The White House has labeled the launch “destabilizing and provocative,” and South Korea and other nations have requested an immediate convening of the United Nations Security Council. South Korea’s president has called the launch “a challenge to world peace.” But given the fact that North Korea has a history of thumbing their military noses at the rest if the world (including their closest “friend,” China) with near immunity, is there a chance that the world body will be able to agree on a response this time?
As of the time of this writing, North Korean state TV has only said that the launch was a success (again, as was expected), but it is safe to say that whatever explanation is given, most of her neighbors and other nations have already made up their minds about the reasons behind the launch. As secretive as they can be, the DPRK has made no secret of the fact that they are striving to develop and deploy a long-range rocket capable of mounting and delivering a nuclear warhead (read: West Coast of the United States or farther inland). Just a few weeks ago, the North Koreans detonated what they claim was a hydrogen bomb in an underground test. (The jury is still out on that one, but most experts doubt the truthfulness of that boast.)

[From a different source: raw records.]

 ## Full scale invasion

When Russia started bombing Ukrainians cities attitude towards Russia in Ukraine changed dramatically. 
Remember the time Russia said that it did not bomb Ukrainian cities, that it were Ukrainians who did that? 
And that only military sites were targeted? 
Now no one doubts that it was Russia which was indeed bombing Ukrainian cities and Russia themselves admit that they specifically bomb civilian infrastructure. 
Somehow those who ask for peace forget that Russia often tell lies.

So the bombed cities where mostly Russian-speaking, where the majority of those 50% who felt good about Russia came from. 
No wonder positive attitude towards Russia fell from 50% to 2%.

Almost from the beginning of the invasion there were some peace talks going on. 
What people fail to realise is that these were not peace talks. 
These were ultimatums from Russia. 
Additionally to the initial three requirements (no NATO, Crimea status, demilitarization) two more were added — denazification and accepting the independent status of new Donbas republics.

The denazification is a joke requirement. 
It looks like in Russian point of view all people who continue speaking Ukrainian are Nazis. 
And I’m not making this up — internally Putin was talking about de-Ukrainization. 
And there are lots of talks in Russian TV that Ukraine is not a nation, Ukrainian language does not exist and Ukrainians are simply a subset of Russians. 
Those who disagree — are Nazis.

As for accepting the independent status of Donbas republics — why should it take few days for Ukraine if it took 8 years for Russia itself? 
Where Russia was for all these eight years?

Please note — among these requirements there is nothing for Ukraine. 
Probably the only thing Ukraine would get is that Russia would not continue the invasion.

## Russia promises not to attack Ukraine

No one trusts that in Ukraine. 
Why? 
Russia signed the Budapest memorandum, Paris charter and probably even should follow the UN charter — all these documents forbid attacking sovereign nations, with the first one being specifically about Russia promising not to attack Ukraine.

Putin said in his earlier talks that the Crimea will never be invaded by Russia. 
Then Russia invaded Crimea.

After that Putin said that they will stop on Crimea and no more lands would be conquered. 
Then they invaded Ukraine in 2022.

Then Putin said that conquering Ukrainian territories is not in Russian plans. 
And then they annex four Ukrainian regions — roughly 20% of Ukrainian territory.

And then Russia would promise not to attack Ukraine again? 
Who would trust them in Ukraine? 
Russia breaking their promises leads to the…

One thing that is agreed upon is that with as many failures as North Korea has experienced in their efforts to acquire nuclear capabilities (and this latest may well be one of them), one thing that the North does well is learn each time. Some experts believe that it is not an if, but a when North Korea will finally put the weapon together with the delivery system successfully.
So how much attention should we give this latest launch? The last time they launched a rocket, the United States retaliated with a show of force that included a close flyover from a B-52 long-range bomber (below) and the shuffling of naval forces. Strangely, the average polled South Korean citizen views their northern neighbors’ sabre-rattling as merely an annoyance, while their neighbor to the south, Japan, takes the moves much more seriously.
Not so surprising is the muted response from North Korea’s “big brother,” China. In the wake of past tests and provocations from the north, Beijing has largely elected to remain on the fringe, politically. It is believed that behind closed doors the Chinese government strongly cautions Pyongyang against pushing too far, but as always, North Korean leader Kim Jong-un has done and will continue to do whatever he wants, consequences be damned. The United Nations Security Council has become largely a figurehead organization, and sanctions (if any more can even be imposed) levied will not be enough to halt North Korea’s pursuit of a successful long-range weapon.
So what’s left? Those countries in the immediate hot zone—South Korea, Japan, and the other nations of the Pacific Rim—stand to lose the most from any armed conflict that could result from a nuclear-emboldened North Korea. Japan has made great strides in returning to an offensive-capable military, but it would still require the aid of military partners. South Korea is in a better position to take on a North Korean offensive, but even then it would be limited.
The United States and China have long advocated for diplomacy and “reason” (used loosely in some cases), and it looks like they will remain in those roles for the foreseeable future. It is unlikely (for now) that North Korea has the capability or (here come the pitchforks and torches) the political will to kick off a war, but it remains in the world’s best interest to be prepared for the possibility that they decide to test that theory.